Obviously capitalism does not determine luck. One either has it or not. However, capitalism raises the number of lucky opportunities available as well as our ability to profit from them when they come our way. Because capitalism is based on the principle of free entry (free markets), when one “strikes gold” nobody has the right to take it a away (private property rights) or to prevent its exploitation (rule of law). Moreover, if some do not have the necessary resources to dig it up they may use those of other passive capitalist.
One aspect about luck that cannot be corrected by capitalism is its reproduction and access. For instance, knowing the right people is often the best way to find the best opportunities. So, if one is born in a family of business people he or she is more likely to become aware of such opportunities. However, being rich also brings in many distractions and that partly explains why many business dynasties rarely go beyond the third generation. Overall, the small hereditary bias in luck it is not enough to deny the neutrality of capitalism in relation to luck.
Despite its few limitations capitalism is broadly a meritocratic system. Even if you do not have the required skills you may always bid for other people’s talent. And, should one fail to do so someone else will step in and force you out of the game.
However, capitalism is not a jungle where the strongest prevails in the fight for talent or hard work. By upholding the principle of free contracting, labor and capital usually negotiate long term work contracts rather than opting for piece rate pay. Indeed, this choice is based on calculated self-interest and is not necessarily the result of government imposition.

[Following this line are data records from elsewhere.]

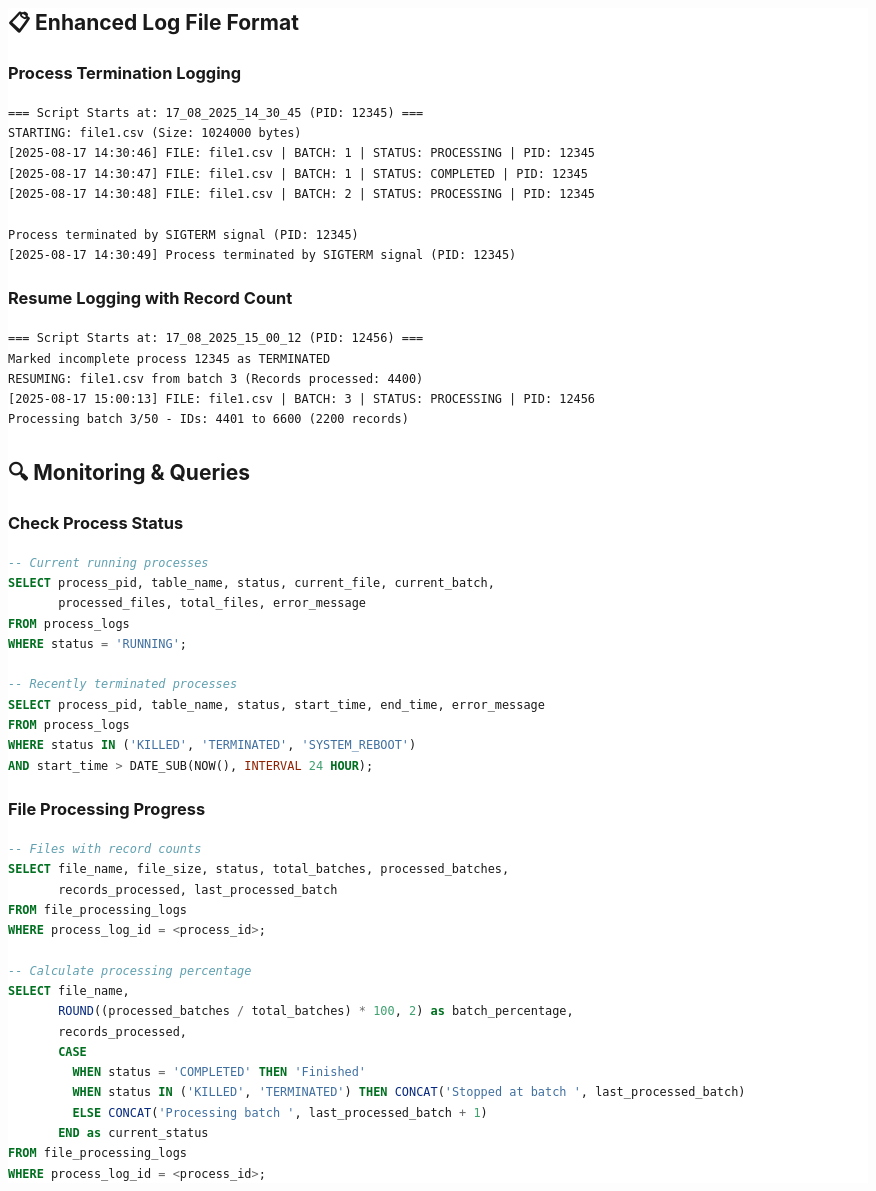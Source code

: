## 📋 **Enhanced Log File Format**

### **Process Termination Logging**
```
=== Script Starts at: 17_08_2025_14_30_45 (PID: 12345) ===
STARTING: file1.csv (Size: 1024000 bytes)
[2025-08-17 14:30:46] FILE: file1.csv | BATCH: 1 | STATUS: PROCESSING | PID: 12345
[2025-08-17 14:30:47] FILE: file1.csv | BATCH: 1 | STATUS: COMPLETED | PID: 12345
[2025-08-17 14:30:48] FILE: file1.csv | BATCH: 2 | STATUS: PROCESSING | PID: 12345

Process terminated by SIGTERM signal (PID: 12345)
[2025-08-17 14:30:49] Process terminated by SIGTERM signal (PID: 12345)
```

### **Resume Logging with Record Count**
```
=== Script Starts at: 17_08_2025_15_00_12 (PID: 12456) ===
Marked incomplete process 12345 as TERMINATED
RESUMING: file1.csv from batch 3 (Records processed: 4400)
[2025-08-17 15:00:13] FILE: file1.csv | BATCH: 3 | STATUS: PROCESSING | PID: 12456
Processing batch 3/50 - IDs: 4401 to 6600 (2200 records)
```

## 🔍 **Monitoring & Queries**

### **Check Process Status**
```sql
-- Current running processes
SELECT process_pid, table_name, status, current_file, current_batch, 
       processed_files, total_files, error_message
FROM process_logs 
WHERE status = 'RUNNING';

-- Recently terminated processes
SELECT process_pid, table_name, status, start_time, end_time, error_message
FROM process_logs 
WHERE status IN ('KILLED', 'TERMINATED', 'SYSTEM_REBOOT')
AND start_time > DATE_SUB(NOW(), INTERVAL 24 HOUR);
```

### **File Processing Progress**
```sql
-- Files with record counts
SELECT file_name, file_size, status, total_batches, processed_batches, 
       records_processed, last_processed_batch
FROM file_processing_logs 
WHERE process_log_id = <process_id>;

-- Calculate processing percentage
SELECT file_name,
       ROUND((processed_batches / total_batches) * 100, 2) as batch_percentage,
       records_processed,
       CASE 
         WHEN status = 'COMPLETED' THEN 'Finished'
         WHEN status IN ('KILLED', 'TERMINATED') THEN CONCAT('Stopped at batch ', last_processed_batch)
         ELSE CONCAT('Processing batch ', last_processed_batch + 1)
       END as current_status
FROM file_processing_logs 
WHERE process_log_id = <process_id>;
```
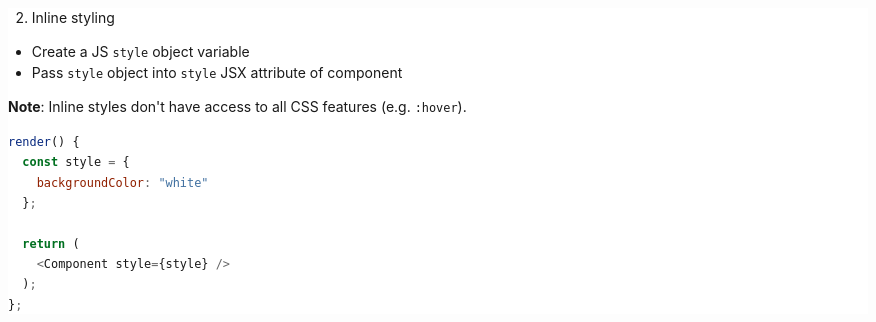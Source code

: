 2. Inline styling
  * Create a JS `style` object variable
  * Pass `style` object into `style` JSX attribute of component

**Note**: Inline styles don't have access to all CSS features (e.g. `:hover`).

```js
render() {
  const style = {
    backgroundColor: "white"
  };

  return (
    <Component style={style} />
  );
};
```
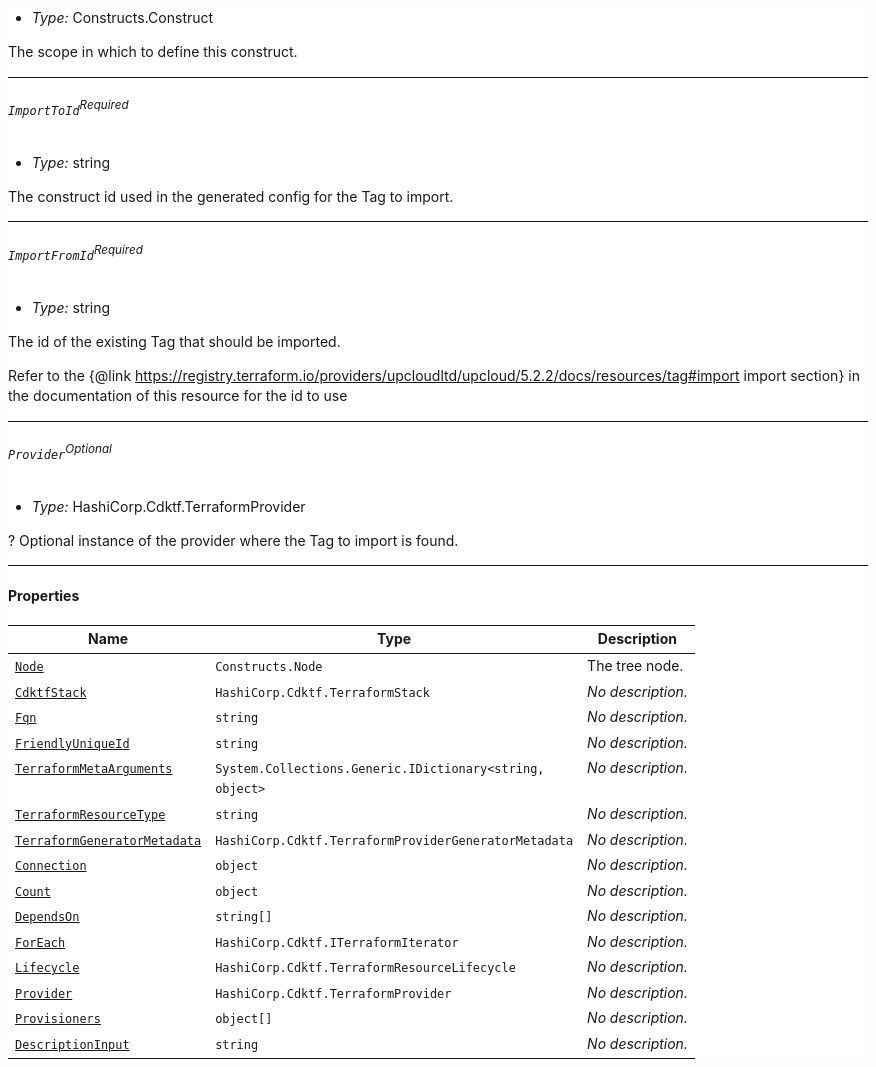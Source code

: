 - *Type:* Constructs.Construct

The scope in which to define this construct.

---

###### `ImportToId`<sup>Required</sup> <a name="ImportToId" id="@cdktf/provider-upcloud.tag.Tag.generateConfigForImport.parameter.importToId"></a>

- *Type:* string

The construct id used in the generated config for the Tag to import.

---

###### `ImportFromId`<sup>Required</sup> <a name="ImportFromId" id="@cdktf/provider-upcloud.tag.Tag.generateConfigForImport.parameter.importFromId"></a>

- *Type:* string

The id of the existing Tag that should be imported.

Refer to the {@link https://registry.terraform.io/providers/upcloudltd/upcloud/5.2.2/docs/resources/tag#import import section} in the documentation of this resource for the id to use

---

###### `Provider`<sup>Optional</sup> <a name="Provider" id="@cdktf/provider-upcloud.tag.Tag.generateConfigForImport.parameter.provider"></a>

- *Type:* HashiCorp.Cdktf.TerraformProvider

? Optional instance of the provider where the Tag to import is found.

---

#### Properties <a name="Properties" id="Properties"></a>

| **Name** | **Type** | **Description** |
| --- | --- | --- |
| <code><a href="#@cdktf/provider-upcloud.tag.Tag.property.node">Node</a></code> | <code>Constructs.Node</code> | The tree node. |
| <code><a href="#@cdktf/provider-upcloud.tag.Tag.property.cdktfStack">CdktfStack</a></code> | <code>HashiCorp.Cdktf.TerraformStack</code> | *No description.* |
| <code><a href="#@cdktf/provider-upcloud.tag.Tag.property.fqn">Fqn</a></code> | <code>string</code> | *No description.* |
| <code><a href="#@cdktf/provider-upcloud.tag.Tag.property.friendlyUniqueId">FriendlyUniqueId</a></code> | <code>string</code> | *No description.* |
| <code><a href="#@cdktf/provider-upcloud.tag.Tag.property.terraformMetaArguments">TerraformMetaArguments</a></code> | <code>System.Collections.Generic.IDictionary<string, object></code> | *No description.* |
| <code><a href="#@cdktf/provider-upcloud.tag.Tag.property.terraformResourceType">TerraformResourceType</a></code> | <code>string</code> | *No description.* |
| <code><a href="#@cdktf/provider-upcloud.tag.Tag.property.terraformGeneratorMetadata">TerraformGeneratorMetadata</a></code> | <code>HashiCorp.Cdktf.TerraformProviderGeneratorMetadata</code> | *No description.* |
| <code><a href="#@cdktf/provider-upcloud.tag.Tag.property.connection">Connection</a></code> | <code>object</code> | *No description.* |
| <code><a href="#@cdktf/provider-upcloud.tag.Tag.property.count">Count</a></code> | <code>object</code> | *No description.* |
| <code><a href="#@cdktf/provider-upcloud.tag.Tag.property.dependsOn">DependsOn</a></code> | <code>string[]</code> | *No description.* |
| <code><a href="#@cdktf/provider-upcloud.tag.Tag.property.forEach">ForEach</a></code> | <code>HashiCorp.Cdktf.ITerraformIterator</code> | *No description.* |
| <code><a href="#@cdktf/provider-upcloud.tag.Tag.property.lifecycle">Lifecycle</a></code> | <code>HashiCorp.Cdktf.TerraformResourceLifecycle</code> | *No description.* |
| <code><a href="#@cdktf/provider-upcloud.tag.Tag.property.provider">Provider</a></code> | <code>HashiCorp.Cdktf.TerraformProvider</code> | *No description.* |
| <code><a href="#@cdktf/provider-upcloud.tag.Tag.property.provisioners">Provisioners</a></code> | <code>object[]</code> | *No description.* |
| <code><a href="#@cdktf/provider-upcloud.tag.Tag.property.descriptionInput">DescriptionInput</a></code> | <code>string</code> | *No description.* |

However, in the case of handicapped workers and less qualified workers there are circumstances when it would not be profitable to employ them even if they were willing to work as slaves. Such cases represent a market failure that needs to be corrected through subsidization or government employment.
With technical progress the number of tasks requiring high qualifications increases while those less demanding in skills are declining in relative terms. Thus access to education is of paramount importance in a capitalist system. The system can be trusted to produce efficiently the necessary qualifications but it cannot ensure equal opportunities in access to education, especially for advanced levels.
Given the importance that education has as a screening device for the top jobs it is normal that those with more resources use all kinds of aid to secure a top school for their children. This ranges from private tuition to crammer schools which are not available to the less favored. Nevertheless, provided that there is a market for student financing and that schools compete for bright students (whether they are poor or rich), those from disfavored families may still secure a place in top institutions.
In what concerns fair promotions and rewards for merit and hard work these are secured under capitalism by giving workers the freedom to change employers. Although there are many instances of nepotism in relation to family and favorites this cannot be extensive, otherwise firms will not be able to maximize profits and stay competitive.
There are however cases where in the short run it would be profit maximizing to lead workers to work to death. This was initially feared given the poor working conditions in the early days of the industrial revolution and because capitalists did not own the workers. However, history has shown that it would be counterproductive since in-the-job training and the costs of hiring would make such behavior untenable.
Indeed, a dramatic example of working slave labor to death was carried out in German and Japanese concentration camps during World War II and proved them to be both inefficient and resisted by some company managers. Obviously in a free labor market, as required by capitalism, workers themselves would not accept that.
Yet, there are industries (e.g. law, auditing and finance) where greed may lead professionals to accept overworking in return for a high compensation and the opportunity of retiring rich at an early age. It is interesting to note that such practices are more common on partnerships than on corporations. That is, the pursuit of profit under overworking conditions is not profitable in the typical capitalist firms - joint stock companies.
In conclusion, despite some early abuses, capitalism turned out to be the closest we got to a meritocracy, rewarding hard work and creating a level playing field to take advantage of one’s luck.